What is being asked: Which lines of the records contain "should"? Collect every one of them.

== Dataset records ==

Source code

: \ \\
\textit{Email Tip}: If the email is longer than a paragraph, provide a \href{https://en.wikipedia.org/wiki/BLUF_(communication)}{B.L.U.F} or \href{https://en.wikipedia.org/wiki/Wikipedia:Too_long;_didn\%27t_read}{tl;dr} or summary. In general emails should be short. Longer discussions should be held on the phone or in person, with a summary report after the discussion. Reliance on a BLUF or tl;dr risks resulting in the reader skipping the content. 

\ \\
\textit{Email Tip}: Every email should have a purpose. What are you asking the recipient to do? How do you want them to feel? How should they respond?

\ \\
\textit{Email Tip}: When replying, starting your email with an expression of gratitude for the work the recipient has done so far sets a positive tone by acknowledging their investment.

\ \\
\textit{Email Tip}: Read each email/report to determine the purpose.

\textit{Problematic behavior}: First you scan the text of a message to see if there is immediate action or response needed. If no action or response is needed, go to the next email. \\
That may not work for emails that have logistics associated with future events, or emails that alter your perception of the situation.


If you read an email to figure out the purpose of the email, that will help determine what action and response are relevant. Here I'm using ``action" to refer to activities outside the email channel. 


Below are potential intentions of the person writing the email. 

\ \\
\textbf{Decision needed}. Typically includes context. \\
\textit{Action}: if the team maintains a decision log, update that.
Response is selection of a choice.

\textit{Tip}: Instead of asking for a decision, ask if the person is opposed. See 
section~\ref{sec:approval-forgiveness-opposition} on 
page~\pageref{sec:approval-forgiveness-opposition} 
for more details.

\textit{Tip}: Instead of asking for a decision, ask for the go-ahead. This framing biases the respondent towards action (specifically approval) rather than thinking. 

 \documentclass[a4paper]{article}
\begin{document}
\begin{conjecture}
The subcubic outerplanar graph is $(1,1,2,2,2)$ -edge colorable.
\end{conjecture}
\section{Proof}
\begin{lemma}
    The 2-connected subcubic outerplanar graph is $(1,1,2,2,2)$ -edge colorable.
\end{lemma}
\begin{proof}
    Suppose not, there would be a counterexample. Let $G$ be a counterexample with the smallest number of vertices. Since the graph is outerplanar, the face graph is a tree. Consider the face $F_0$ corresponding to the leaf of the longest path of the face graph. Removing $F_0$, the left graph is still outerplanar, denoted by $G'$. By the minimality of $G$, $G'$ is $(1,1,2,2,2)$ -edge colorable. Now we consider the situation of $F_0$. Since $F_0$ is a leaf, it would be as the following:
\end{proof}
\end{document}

===

Response to the exercise:
\textit{Email Tip}: If the email is longer than a paragraph, provide a \href{https://en.wikipedia.org/wiki/BLUF_(communication)}{B.L.U.F} or \href{https://en.wikipedia.org/wiki/Wikipedia:Too_long;_didn\%27t_read}{tl;dr} or summary. In general emails should be short. Longer discussions should be held on the phone or in person, with a summary report after the discussion. Reliance on a BLUF or tl;dr risks resulting in the reader skipping the content. 
\textit{Email Tip}: Every email should have a purpose. What are you asking the recipient to do? How do you want them to feel? How should they respond?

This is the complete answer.